Hidayatullah.com– Koalisi Nasional Reformasi Penyiaran (KNRP) sebagai organisasi masyarakat sipil yang peduli pada penyiaran yang demokratis menyatakan, mengecam draf Revisi Undang-Undang (RUU) Penyiaran versi Badan Legislasi (Baleg) DPR tertanggal 19 Juni 2017.
Anggota KNRP Muhamad Heychael menilai, ada beberapa ketentuan yang bermasalah dalam draf tersebut karena melenceng dan mengkhianati prinsip dari demokratisasi penyiaran, serta tidak berpihak pada kepentingan publik.
“Dan secara sangat transparan mengusung kepentingan pemodal besar industri penyiaran,” ujarnya kepada hidayatullah.com, penghujung pekan kemarin.
KNRP, terang Heychael, menyoroti setidaknya terdapat tujuh hal yang patut dipermasalahkan dari draf Baleg. Pertama, kata dia, terkait digitalisasi penyiaran. Ia menyebut, beberapa pasal yang mengatur migrasi penyiaran dalam draf Baleg justru cenderung mengukuhkan dominasi lembaga-lembaga penyiaran swasta dan mengabaikan kepentingan masyarakat luas.
Seperti pada Pasal 26 tentang Penguasaan Swasta atas Sisa Frekuensi Analog, Pasal 33 tentang Penyelenggaraan Multipleksing, Pasal 23 tentang Migrasi Alamiah, dan Pasal 24 tentang Insentif bagi LPS yang memiliki IPP Tetap.
Baca: ‘Memihak Pemodal Besar’, Draf RUU Penyiaran versi Baleg Disesalkan
Kedua, lanjutnya, terkait dimana dalam draf Baleg memperkenalkan sebuah lembaga baru bernama Organisasi Lembaga Penyiaran.
Yang mana, dalam draf tersebut disebutkan, tujuan organisasi itu didirikan untuk menyalurkan aspirasi dan kepentingan lembaga penyiaran. Meskipun demikian, Heychael menilai keberadaan Organisasi Lembaga Penyiaran justru menjungkirbalikkan tatanan regulasi sehingga terkesan tidak logis.
“Jika keberadaan organisasi ini diakomodir dalam UU, maka persoalan regulasi penyiaran akan semakin rumit. Tumpang tindih kewenangan dan ego sektoral yang selama ini menjadi biang ketidakefektifan birokrasi juga akan terjadi di sektor penyiaran,” paparnya.
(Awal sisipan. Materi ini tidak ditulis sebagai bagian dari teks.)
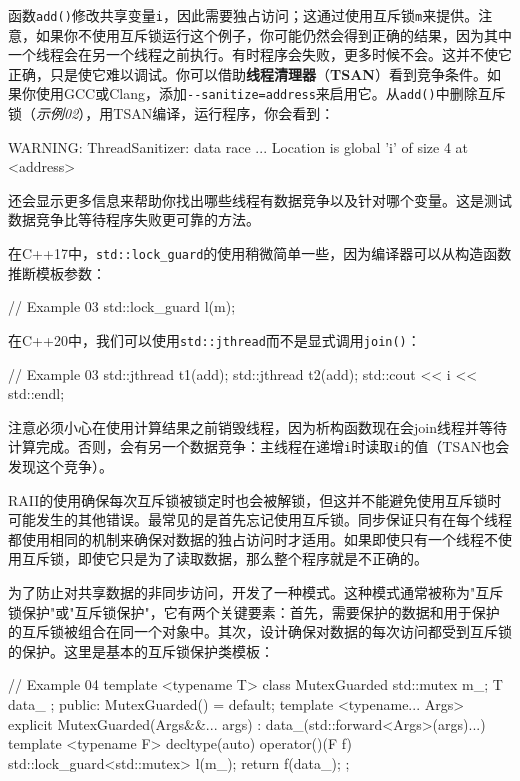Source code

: 函数\texttt{add()}修改共享变量\texttt{i}，因此需要独占访问；这通过使用互斥锁\texttt{m}来提供。注意，如果你不使用互斥锁运行这个例子，你可能仍然会得到正确的结果，因为其中一个线程会在另一个线程之前执行。有时程序会失败，更多时候不会。这并不使它正确，只是使它难以调试。你可以借助\textbf{线程清理器}（\textbf{TSAN}）看到竞争条件。如果你使用GCC或Clang，添加\texttt{-\/-sanitize=address}来启用它。从\texttt{add()}中删除互斥锁（\emph{示例02}），用TSAN编译，运行程序，你会看到：

\begin{code}
WARNING: ThreadSanitizer: data race
...
Location is global 'i' of size 4 at <address>
\end{code}

还会显示更多信息来帮助你找出哪些线程有数据竞争以及针对哪个变量。这是测试数据竞争比等待程序失败更可靠的方法。

在C++17中，\texttt{std::lock\_guard}的使用稍微简单一些，因为编译器可以从构造函数推断模板参数：

\begin{code}
// Example 03
std::lock_guard l(m);
\end{code}

在C++20中，我们可以使用\texttt{std::jthread}而不是显式调用\texttt{join()}：

\begin{code}
// Example 03
{
  std::jthread t1(add);
  std::jthread t2(add);
}
std::cout << i << std::endl;
\end{code}

注意必须小心在使用计算结果之前销毁线程，因为析构函数现在会join线程并等待计算完成。否则，会有另一个数据竞争：主线程在递增\texttt{i}时读取\texttt{i}的值（TSAN也会发现这个竞争）。

RAII的使用确保每次互斥锁被锁定时也会被解锁，但这并不能避免使用互斥锁时可能发生的其他错误。最常见的是首先忘记使用互斥锁。同步保证只有在每个线程都使用相同的机制来确保对数据的独占访问时才适用。如果即使只有一个线程不使用互斥锁，即使它只是为了读取数据，那么整个程序就是不正确的。

为了防止对共享数据的非同步访问，开发了一种模式。这种模式通常被称为"互斥锁保护"或"互斥锁保护"，它有两个关键要素：首先，需要保护的数据和用于保护的互斥锁被组合在同一个对象中。其次，设计确保对数据的每次访问都受到互斥锁的保护。这里是基本的互斥锁保护类模板：

\begin{code}
// Example 04
template <typename T> class MutexGuarded {
  std::mutex m_;
  T data_ {};
  public:
  MutexGuarded() = default;
  template <typename... Args>
  explicit MutexGuarded(Args&&... args) :
    data_(std::forward<Args>(args)...) {}
  template <typename F> decltype(auto) operator()(F f) {
    std::lock_guard<std::mutex> l(m_);
    return f(data_);
  }
};
\end{code}

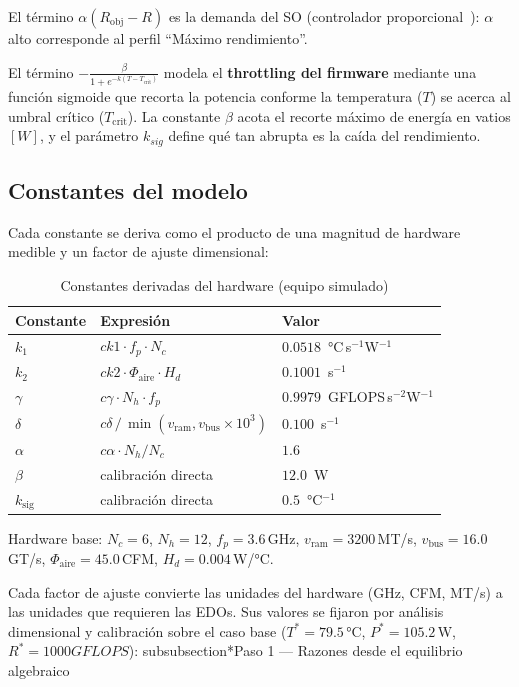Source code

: \documentclass[10pt, twocolumn]{article}
\begin{document}
El término $\alpha(R_\text{obj}-R)$ es la demanda del SO (controlador
proporcional~\cite{ogata}): $\alpha$ alto corresponde al perfil
``Máximo rendimiento''. ~\cite{brooks,nocedal}

El término \(-\frac{\beta}{1+e^{-k(T-T_{\text{crit}})}}\) modela el \textbf{throttling del firmware} mediante una función sigmoide que recorta la potencia conforme la temperatura (\(T\)) se acerca al umbral crítico (\(T_{\text{crit}}\)). La constante \(\beta\) acota el recorte máximo de energía en vatios \([W]\), y el parámetro \(k_{sig}\) define qué tan abrupta es la caída del rendimiento.

\subsection{Constantes del modelo}

Cada constante se deriva como el producto de una magnitud de hardware
medible y un factor de ajuste dimensional:

\begin{table}[H]
\centering
\caption{Constantes derivadas del hardware (equipo simulado)}
\label{tab:constantes}
\small
\begin{tabular}{@{}lll@{}}
\toprule
Constante & Expresión & Valor \\
\midrule
$k_1$ & $ck1 \cdot f_p \cdot N_c$               & $0.0518$~°C\,s$^{-1}$W$^{-1}$ \\
$k_2$ & $ck2\cdot \Phi_{\text{aire}} \cdot H_d$  & $0.1001$~s$^{-1}$ \\
$\gamma$ & $c\gamma \cdot N_h \cdot f_p$              & $0.9979$~GFLOPS\,s$^{-2}$W$^{-1}$ \\
$\delta$ & $c\delta \,/\,\min(v_\text{ram},v_\text{bus}{\times}10^3)$ & $0.100$~s$^{-1}$ \\
$\alpha$ & $c\alpha \cdot N_h/N_c$                      & $1.6$ \\
$\beta$  & calibración directa                     & $12.0$~W \\
$k_{\text{sig}}$ & calibración directa             & $0.5$~°C$^{-1}$ \\
\bottomrule
\end{tabular}
\end{table}

\noindent Hardware base: $N_c=6$, $N_h=12$, $f_p=3.6$\,GHz,
$v_\text{ram}=3200$\,MT/s, $v_\text{bus}=16.0$\,GT/s,
$\Phi_\text{aire}=45.0$\,CFM, $H_d=0.004$\,W/°C.

Cada factor de ajuste convierte las unidades del hardware (GHz, CFM, MT/s)
a las unidades que requieren las EDOs. Sus valores se fijaron por análisis
dimensional y calibración sobre el caso base ($T^* = 79.5$\,°C, $P^* = 105.2$\,W, $R^* = 1000 GFLOPS$):
subsubsection*{Paso 1 — Razones desde el equilibrio algebraico}
 
\end{document}
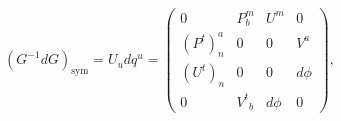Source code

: \begin{equation}
(G^{-1}dG)_{\mathrm{sym}} =U_udq^u=\begin{pmatrix} 0&P^m_b&U^m&0\\
(P^t)^a_n&0&0&V^a\\
({U^t})_n&0&0&d\phi\\
0&{V^t}_b&d\phi&0\end{pmatrix},\label{explvielbein}
\end{equation}

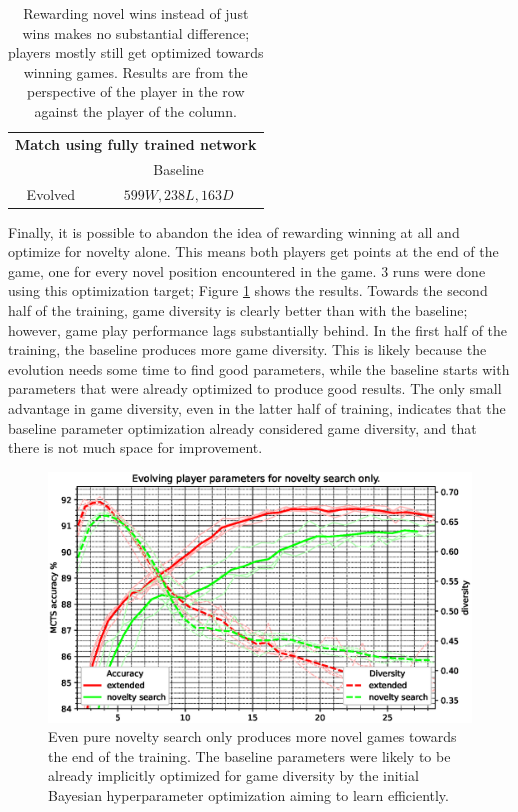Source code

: \documentclass[12pt,onecolumn,oneside,titlepage]{article}
\begin{document}
\begin{table} [H]
 \centering

  \begin{tabular}{ c c }
  \multicolumn{2}{c}{\textbf{Match using fully trained network}} \\
	       & Baseline  \\
  \hline
  Evolved & $599W, 238L, 163D$
  \end{tabular}
  
  \caption{Rewarding novel wins instead of just wins makes no substantial difference; players mostly still get optimized towards winning games.
  Results are from the perspective of the player in the row against the player of the column.}
  \label{t:novel_win_fail}
\end{table}

Finally, it is possible to abandon the idea of rewarding winning at all and optimize for novelty alone.
This means both players get points at the end of the game, one for every novel position encountered in the game. $3$ runs were done using this optimization target;
Figure \ref{fig:pure_novelty_search} shows the results. Towards the second half of the training, game diversity is clearly better than with the baseline; however, game play performance lags substantially behind.
In the first half of the training, the baseline produces more game diversity. This is likely because the evolution needs some time
to find good parameters, while the baseline starts with parameters that were already optimized to produce good results.
The only small advantage in game diversity, even in the latter half of training, indicates that the baseline parameter optimization already considered game diversity, and that there is not much space for improvement.

\begin{figure}[H]
\centering
\includegraphics[clip,width=\columnwidth]{pure_novelty_search}
\caption{Even pure novelty search only produces more novel games towards the end of the training.
The baseline parameters were likely to be already implicitly optimized for game diversity by the initial Bayesian hyperparameter optimization aiming to learn efficiently.}
\label{fig:pure_novelty_search}
\end{figure}
\end{document}
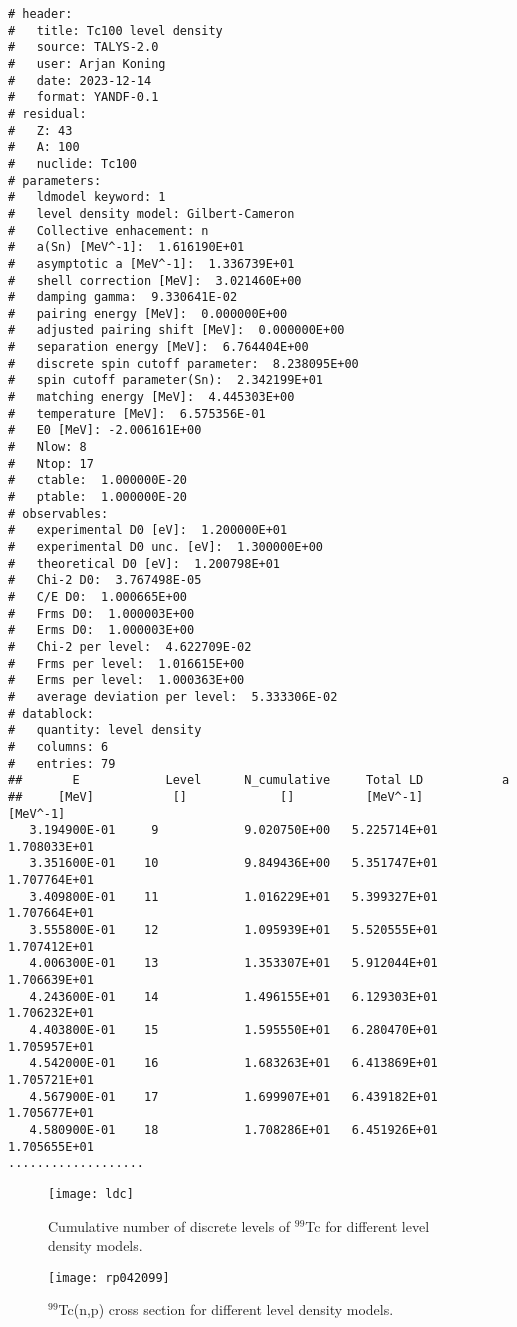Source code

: \begin{samplecase}
{\begin{verbatim}
# header:
#   title: Tc100 level density
#   source: TALYS-2.0
#   user: Arjan Koning
#   date: 2023-12-14
#   format: YANDF-0.1
# residual:
#   Z: 43
#   A: 100
#   nuclide: Tc100
# parameters:
#   ldmodel keyword: 1
#   level density model: Gilbert-Cameron
#   Collective enhacement: n
#   a(Sn) [MeV^-1]:  1.616190E+01
#   asymptotic a [MeV^-1]:  1.336739E+01
#   shell correction [MeV]:  3.021460E+00
#   damping gamma:  9.330641E-02
#   pairing energy [MeV]:  0.000000E+00
#   adjusted pairing shift [MeV]:  0.000000E+00
#   separation energy [MeV]:  6.764404E+00
#   discrete spin cutoff parameter:  8.238095E+00
#   spin cutoff parameter(Sn):  2.342199E+01
#   matching energy [MeV]:  4.445303E+00
#   temperature [MeV]:  6.575356E-01
#   E0 [MeV]: -2.006161E+00
#   Nlow: 8
#   Ntop: 17
#   ctable:  1.000000E-20
#   ptable:  1.000000E-20
# observables:
#   experimental D0 [eV]:  1.200000E+01
#   experimental D0 unc. [eV]:  1.300000E+00
#   theoretical D0 [eV]:  1.200798E+01
#   Chi-2 D0:  3.767498E-05
#   C/E D0:  1.000665E+00
#   Frms D0:  1.000003E+00
#   Erms D0:  1.000003E+00
#   Chi-2 per level:  4.622709E-02
#   Frms per level:  1.016615E+00
#   Erms per level:  1.000363E+00
#   average deviation per level:  5.333306E-02
# datablock:
#   quantity: level density
#   columns: 6
#   entries: 79
##       E            Level      N_cumulative     Total LD           a      
##     [MeV]           []             []          [MeV^-1]       [MeV^-1]  
   3.194900E-01     9            9.020750E+00   5.225714E+01   1.708033E+01
   3.351600E-01    10            9.849436E+00   5.351747E+01   1.707764E+01
   3.409800E-01    11            1.016229E+01   5.399327E+01   1.707664E+01
   3.555800E-01    12            1.095939E+01   5.520555E+01   1.707412E+01
   4.006300E-01    13            1.353307E+01   5.912044E+01   1.706639E+01
   4.243600E-01    14            1.496155E+01   6.129303E+01   1.706232E+01
   4.403800E-01    15            1.595550E+01   6.280470E+01   1.705957E+01
   4.542000E-01    16            1.683263E+01   6.413869E+01   1.705721E+01
   4.567900E-01    17            1.699907E+01   6.439182E+01   1.705677E+01
   4.580900E-01    18            1.708286E+01   6.451926E+01   1.705655E+01
...................
\end{verbatim} } \renewcommand{\baselinestretch}{1.07}\small\normalsize
\noindent

\end{samplecase}
\begin{figure}
\centering\texttt{[image: ldc]}
\caption{Cumulative number of discrete levels of $^{99}$Tc for different 
level density models.}
\label{tccum}
\end{figure}
\begin{figure}
\centering\texttt{[image: rp042099]}
\caption{$^{99}$Tc(n,p) cross section for different 
level density models.}
\label{tcnp}
\end{figure}
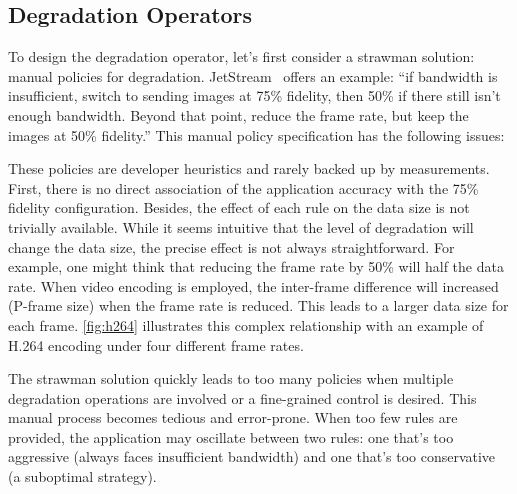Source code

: \subsection{Degradation Operators}
\label{sec:prog-abs}

To design the degradation operator, let's first consider a strawman solution:
manual policies for degradation. JetStream~\cite{rabkin2014aggregation} offers
an example: ``if bandwidth is insufficient, switch to sending images at 75\%
fidelity, then 50\% if there still isn't enough bandwidth. Beyond that point,
reduce the frame rate, but keep the images at 50\% fidelity.'' This manual
policy specification has the following issues:

 These policies are developer heuristics and rarely
backed up by measurements. First, there is no direct association of the
application accuracy with the 75\% fidelity configuration. Besides, the effect
of each rule on the data size is not trivially available.  While it seems
intuitive that the level of degradation will change the data size, the precise
effect is not always straightforward. For example, one might think that reducing
the frame rate by 50\% will half the data rate. When video encoding is employed,
the inter-frame difference will increased (P-frame size) when the frame rate is
reduced. This leads to a larger data size for each frame. \autoref{fig:h264}
illustrates this complex relationship with an example of H.264 encoding under
four different frame rates.

 The strawman solution quickly leads to too many policies
when multiple degradation operations are involved or a fine-grained control is
desired. This manual process becomes tedious and error-prone. When too few rules
are provided, the application may oscillate between two rules: one that's too
aggressive (always faces insufficient bandwidth) and one that's too conservative
(a suboptimal strategy).

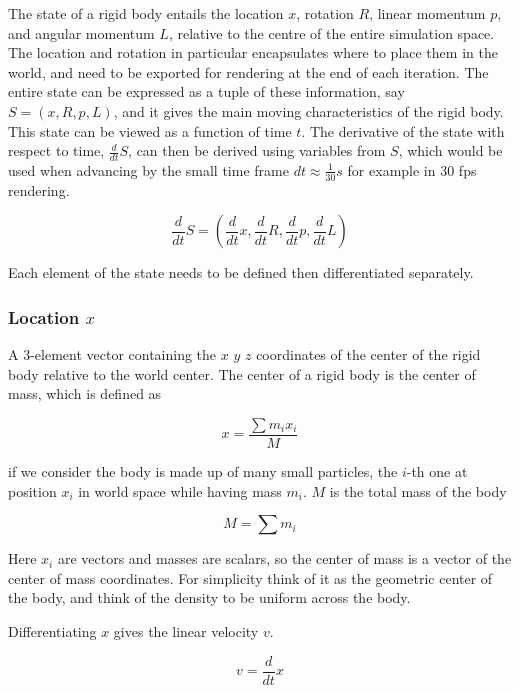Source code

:\documentclass[runningheads]{llncs}
\begin{document}
The state of a rigid body entails the location $x$, rotation $R$, linear momentum $p$, and angular momentum $L$, relative to the centre of the entire simulation space. The location and rotation in particular encapsulates where to place them in the world, and need to be exported for rendering at the end of each iteration. The entire state can be expressed as a tuple of these information, say $S = (x, R, p, L)$, and it gives the main moving characteristics of the rigid body. This state can be viewed as a function of time $t$. The derivative of the state with respect to time, $\frac{d}{dt}S$, can then be derived using variables from $S$, which would be used when advancing by the small time frame $dt \approx \frac{1}{30}s$ for example in 30 fps rendering.

\begin{equation}
\frac{d}{dt}S = (\frac{d}{dt}x, \frac{d}{dt}R, \frac{d}{dt}p, \frac{d}{dt}L)
\end{equation}

Each element of the state needs to be defined then differentiated separately.

\subsubsection{Location $x$} 

A 3-element vector containing the $x$ $y$ $z$ coordinates of the center of the rigid body relative to the world center. The center of a rigid body is the center of mass, which is defined as

\begin{equation}
x=\frac{\sum{m_i}{x_i}}{M}
\end{equation}

if we consider the body is made up of many small particles, the $i$-th one at position $x_i$ in world space while having mass $m_i$. $M$ is the total mass of the body

\begin{equation}
M=\sum{m_i}
\end{equation}

Here $x_i$ are vectors and masses are scalars, so the center of mass is a vector of the center of mass coordinates. For simplicity think of it as the geometric center of the body, and think of the density to be uniform across the body.

Differentiating $x$ gives the linear velocity $v$.

\begin{equation}
v = \frac{d}{dt}x
\end{equation}
\end{document}
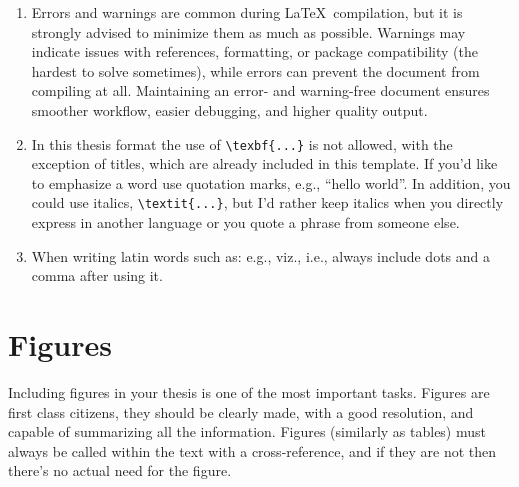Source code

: \begin{enumerate}
  \item Errors and warnings are common during \LaTeX\ compilation, but it is strongly advised to minimize them as much as possible. Warnings may indicate issues with references, formatting, or package compatibility (the hardest to solve sometimes), while errors can prevent the document from compiling at all. Maintaining an error- and warning-free document ensures smoother workflow, easier debugging, and higher quality output.
  
  \item In this thesis format the use of \verb|\texbf{...}| is not allowed, with the exception of titles, which are already included in this template. If you'd like to emphasize a word use quotation marks, e.g., ``hello world''. In addition, you could use italics, \verb|\textit{...}|, but I'd rather keep italics when you directly express in another language or you quote a phrase from someone else.
  
  \item When writing latin words such as: e.g., viz., i.e., always include dots and a comma after using it.
  
  
\end{enumerate}


\section{Figures}
\label{sec:figures}

Including figures in your thesis is one of the most important tasks. Figures are first class citizens, they should be clearly made, with a good resolution, and capable of summarizing all the information. Figures (similarly as tables) must always be called within the text with a cross-reference, and if they are not then there's no actual need for the figure.

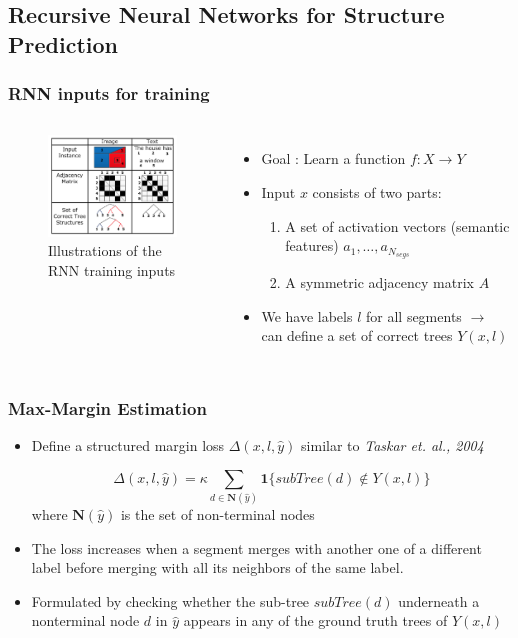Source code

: \documentclass{beamer}
\begin{document}
\subsection{Recursive Neural Networks for Structure Prediction}
\frame
{
	\frametitle{RNN inputs for training}
	\begin{columns}
	\begin{figure}[ht]  
		\begin{center}
			\includegraphics[width=2.1in]{images/fig3.png}   
		\end{center}   
		\caption{Illustrations of the RNN training inputs}
	\end{figure}
	\begin{itemize}
	\item Goal : Learn a function $ f:\textit{X}\rightarrow\textit{Y} $
	\item Input $ x $ consists of two parts:
		\begin{enumerate}
		\item A set of activation vectors (semantic features) ${a_1, \dots, a_{N_{segs}}}$
		\item A symmetric adjacency matrix $ A $
		\end{enumerate}
		\item We have labels $l$ for all segments $\rightarrow$ can define a set of correct trees $Y(x, l)$ 
	\end{itemize}
	\end{columns}
}
\frame
{
	\frametitle{Max-Margin Estimation}
	\begin{itemize}
		\item Define a structured margin loss $\Delta(x,l,\hat{y})$ similar to \textit{Taskar et. al., 2004}
		\begin{Definition}
		$$ \Delta(x,l, \hat{y}) = \kappa \sum_{d \in \textbf{N}(\hat{y})} \textbf{1}\{\textit{subTree}(d) \notin Y(x,l)\}$$
		where $ \textbf{N}(\hat{y}) $ is the set of non-terminal nodes
		\end{Definition}
		\item The loss increases when a segment merges with another one of a different label before merging with all its neighbors of the same label. 
		\item Formulated by checking whether the sub-tree $\textit{subTree}(d)$ underneath a nonterminal node $d$ 
		in $\hat{y}$ appears in any of the ground truth trees of $Y(x,l)$
	\end{itemize}
}
\end{document}
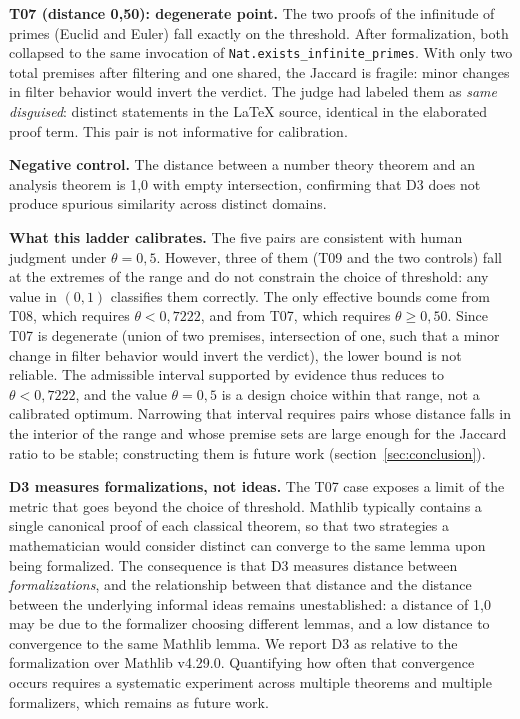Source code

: \documentclass[12pt,a4paper]{article}
\theoremstyle{remark}
\begin{document}
\textbf{T07 (distance 0{,}50): degenerate point.} The two proofs of the infinitude of primes (Euclid and Euler) fall exactly on the threshold. After formalization, both collapsed to the same invocation of \texttt{Nat.exists\_infinite\_primes}. With only two total premises after filtering and one shared, the Jaccard is fragile: minor changes in filter behavior would invert the verdict. The judge had labeled them as \textit{same disguised}: distinct statements in the LaTeX source, identical in the elaborated proof term. This pair is not informative for calibration.

\textbf{Negative control.} The distance between a number theory theorem and an analysis theorem is 1{,}0 with empty intersection, confirming that D3 does not produce spurious similarity across distinct domains.

\textbf{What this ladder calibrates.} The five pairs are consistent with human judgment under $\theta = 0{,}5$. However, three of them (T09 and the two controls) fall at the extremes of the range and do not constrain the choice of threshold: any value in $(0,1)$ classifies them correctly. The only effective bounds come from T08, which requires $\theta < 0{,}7222$, and from T07, which requires $\theta \geq 0{,}50$. Since T07 is degenerate (union of two premises, intersection of one, such that a minor change in filter behavior would invert the verdict), the lower bound is not reliable. The admissible interval supported by evidence thus reduces to $\theta < 0{,}7222$, and the value $\theta = 0{,}5$ is a design choice within that range, not a calibrated optimum. Narrowing that interval requires pairs whose distance falls in the interior of the range and whose premise sets are large enough for the Jaccard ratio to be stable; constructing them is future work (section~\ref{sec:conclusion}).

\textbf{D3 measures formalizations, not ideas.} The T07 case exposes a limit of the metric that goes beyond the choice of threshold. Mathlib typically contains a single canonical proof of each classical theorem, so that two strategies a mathematician would consider distinct can converge to the same lemma upon being formalized. The consequence is that D3 measures distance between \textit{formalizations}, and the relationship between that distance and the distance between the underlying informal ideas remains unestablished: a distance of 1{,}0 may be due to the formalizer choosing different lemmas, and a low distance to convergence to the same Mathlib lemma. We report D3 as relative to the formalization over Mathlib v4.29.0. Quantifying how often that convergence occurs requires a systematic experiment across multiple theorems and multiple formalizers, which remains as future work.
\end{document}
Apalagi, keikutsertaan anggotanya dalam beberapa forum atau lembaga sedikit banyak dinilai akan memboroskan uang negara. Sehingga, Heychael menegaskan, dengan segenap argumen tersebut keberadaan organisasi usulan Baleg ini haruslah ditolak.
“Seharusnya Baleg memperkuat KPI (Komisi Penyiaran Indonesia. Red) yang telah dibiayai uang rakyat, bukan mengusulkan sebuah lembaga baru yang sekadar mengakomodir kepentingan para pemodal,” ungkapnya.
Baca: Sejumlah Ormas Desak RUU Penyiaran Konsisten Larang Iklan Rokok
Ketiga, ia mengungkapkan, draf RUU Penyiaran versi Baleg tidak memberikan larangan mengenai iklan rokok. Padahal, draf Komisi I DPR sebelumnya tertanggal 6 Februari 2017 telah memuat larangan iklan rokok di media penyiaran sebagaimana dalam Pasal 144 Ayat 2 huruf i.
Poin selanjutnya, yakni mengenai penyelenggaraan SSJ (Sistem Stasiun Jaringan). Kemudian, kelima, terkait pembatasan kepemilikan, dimana batas yang dimaksud masih sangat kabur.
Tidak jelasnya ketentuan ini, menurut Heychael, berpotensi untuk mengukuhkan monopoli lembaga penyiaran di tangan segelintir orang, yang dapat mengakibatkan diversity of content (keragaman konten) dan diversity of ownership (keragaman kepemilikan) terabaikan, sebagaimana yang terjadi pada dunia penyiaran selama ini.
Keenam, sambungnya, tentang pencabutan Izin Penyelenggaraan Penyiaran (IPP) yang disebut hanya dapat dilakukan dengan alasan-alasan administratif dan teknis, bukan karena pelanggaran isi siaran.
Hal ini, menurutnya, menjadi sebuah ironi, mengingat aspek isi siaran adalah aspek yang menjadi bagian yang sangat penting dalam proses memperoleh IPP dan menjadi bagian sangat signifikan dalam penilaian kinerja lembaga penyiaran. Apalagi, pelanggaran isi siaran adalah hal yang langsung berdampak kepada masyarakat luas.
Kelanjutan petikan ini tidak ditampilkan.